## WORK REQUEST
Among the records below, find the line that has "Sublime Text 3"; from there, give the lines again exactly, and stop after the line that has "1. *Transport Driver Interface (TDI)*".

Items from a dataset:
================

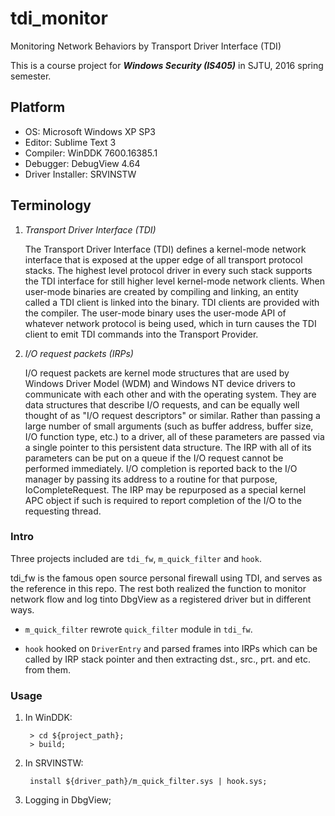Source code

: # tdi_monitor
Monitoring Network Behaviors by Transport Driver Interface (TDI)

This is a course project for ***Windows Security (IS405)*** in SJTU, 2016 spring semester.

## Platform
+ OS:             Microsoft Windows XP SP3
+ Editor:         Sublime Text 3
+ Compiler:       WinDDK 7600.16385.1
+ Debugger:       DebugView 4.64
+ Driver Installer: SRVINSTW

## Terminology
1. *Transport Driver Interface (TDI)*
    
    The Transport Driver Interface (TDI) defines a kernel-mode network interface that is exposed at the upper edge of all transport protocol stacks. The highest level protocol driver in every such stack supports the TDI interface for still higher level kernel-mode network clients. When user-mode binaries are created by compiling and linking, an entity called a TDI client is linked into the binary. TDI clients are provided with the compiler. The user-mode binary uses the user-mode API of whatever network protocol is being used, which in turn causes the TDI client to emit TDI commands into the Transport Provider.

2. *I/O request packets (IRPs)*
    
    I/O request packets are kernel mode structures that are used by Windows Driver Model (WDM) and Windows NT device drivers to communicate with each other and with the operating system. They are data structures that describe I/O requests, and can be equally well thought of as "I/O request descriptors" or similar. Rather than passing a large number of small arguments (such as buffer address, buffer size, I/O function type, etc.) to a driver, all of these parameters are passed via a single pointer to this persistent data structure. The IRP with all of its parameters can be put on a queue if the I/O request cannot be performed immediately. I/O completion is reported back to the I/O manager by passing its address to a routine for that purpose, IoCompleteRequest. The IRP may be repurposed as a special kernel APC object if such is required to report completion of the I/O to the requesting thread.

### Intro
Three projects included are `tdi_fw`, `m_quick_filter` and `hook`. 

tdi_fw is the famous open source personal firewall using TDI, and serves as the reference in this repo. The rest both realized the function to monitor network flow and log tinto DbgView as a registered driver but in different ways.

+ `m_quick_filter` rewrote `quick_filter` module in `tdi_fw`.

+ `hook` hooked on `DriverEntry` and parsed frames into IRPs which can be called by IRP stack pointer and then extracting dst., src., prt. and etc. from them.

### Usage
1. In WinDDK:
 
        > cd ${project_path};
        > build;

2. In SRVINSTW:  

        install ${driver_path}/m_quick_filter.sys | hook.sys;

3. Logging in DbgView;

================

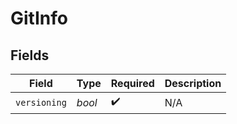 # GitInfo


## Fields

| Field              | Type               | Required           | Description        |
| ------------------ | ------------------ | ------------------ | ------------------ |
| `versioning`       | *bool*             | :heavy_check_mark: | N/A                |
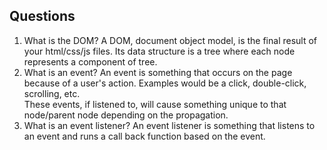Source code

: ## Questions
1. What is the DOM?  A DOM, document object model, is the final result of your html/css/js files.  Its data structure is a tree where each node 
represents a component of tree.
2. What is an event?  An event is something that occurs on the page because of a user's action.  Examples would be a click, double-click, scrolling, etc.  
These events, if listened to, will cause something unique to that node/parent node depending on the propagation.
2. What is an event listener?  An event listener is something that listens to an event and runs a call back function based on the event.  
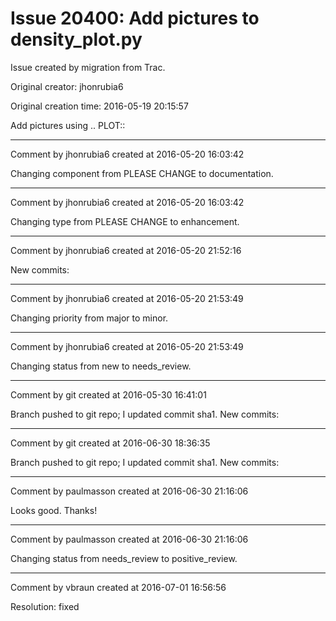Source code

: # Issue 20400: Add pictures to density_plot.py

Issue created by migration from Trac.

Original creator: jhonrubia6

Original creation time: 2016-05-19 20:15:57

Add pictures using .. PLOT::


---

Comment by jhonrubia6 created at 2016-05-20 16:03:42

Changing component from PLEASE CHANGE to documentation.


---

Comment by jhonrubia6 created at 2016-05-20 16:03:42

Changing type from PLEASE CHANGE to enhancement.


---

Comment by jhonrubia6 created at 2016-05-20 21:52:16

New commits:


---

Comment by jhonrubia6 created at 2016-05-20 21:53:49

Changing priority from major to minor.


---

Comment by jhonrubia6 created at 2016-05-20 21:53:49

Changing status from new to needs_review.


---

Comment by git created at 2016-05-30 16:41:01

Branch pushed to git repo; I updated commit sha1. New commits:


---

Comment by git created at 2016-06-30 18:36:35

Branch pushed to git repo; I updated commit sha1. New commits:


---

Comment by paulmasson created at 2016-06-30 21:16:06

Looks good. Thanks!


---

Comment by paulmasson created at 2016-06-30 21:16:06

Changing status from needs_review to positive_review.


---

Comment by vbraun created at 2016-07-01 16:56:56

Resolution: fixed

================

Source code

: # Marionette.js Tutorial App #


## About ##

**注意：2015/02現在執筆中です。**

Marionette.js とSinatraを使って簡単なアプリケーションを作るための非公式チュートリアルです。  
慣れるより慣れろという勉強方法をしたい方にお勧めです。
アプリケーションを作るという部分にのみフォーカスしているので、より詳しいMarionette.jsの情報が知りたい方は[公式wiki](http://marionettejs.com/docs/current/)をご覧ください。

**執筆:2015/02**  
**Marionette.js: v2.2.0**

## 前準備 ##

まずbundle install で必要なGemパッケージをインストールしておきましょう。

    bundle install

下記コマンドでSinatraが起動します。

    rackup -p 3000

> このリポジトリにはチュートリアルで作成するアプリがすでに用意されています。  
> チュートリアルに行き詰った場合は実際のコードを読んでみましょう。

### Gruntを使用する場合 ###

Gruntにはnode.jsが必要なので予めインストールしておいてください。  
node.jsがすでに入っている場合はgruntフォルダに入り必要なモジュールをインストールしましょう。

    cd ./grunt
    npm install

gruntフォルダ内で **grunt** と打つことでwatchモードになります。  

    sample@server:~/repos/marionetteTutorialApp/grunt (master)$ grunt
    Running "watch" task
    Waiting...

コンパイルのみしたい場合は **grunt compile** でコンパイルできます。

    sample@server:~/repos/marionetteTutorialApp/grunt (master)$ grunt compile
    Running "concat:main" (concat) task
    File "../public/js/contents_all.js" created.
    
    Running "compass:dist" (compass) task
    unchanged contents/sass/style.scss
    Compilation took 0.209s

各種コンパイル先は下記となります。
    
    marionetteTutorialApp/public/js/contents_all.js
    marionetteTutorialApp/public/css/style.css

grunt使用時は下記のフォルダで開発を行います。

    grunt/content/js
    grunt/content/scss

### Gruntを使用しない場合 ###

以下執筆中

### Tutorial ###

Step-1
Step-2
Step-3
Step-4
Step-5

================

## SOLUTION TO THIS PROBLEM
+ Editor:         Sublime Text 3
+ Compiler:       WinDDK 7600.16385.1
+ Debugger:       DebugView 4.64
+ Driver Installer: SRVINSTW

## Terminology
1. *Transport Driver Interface (TDI)*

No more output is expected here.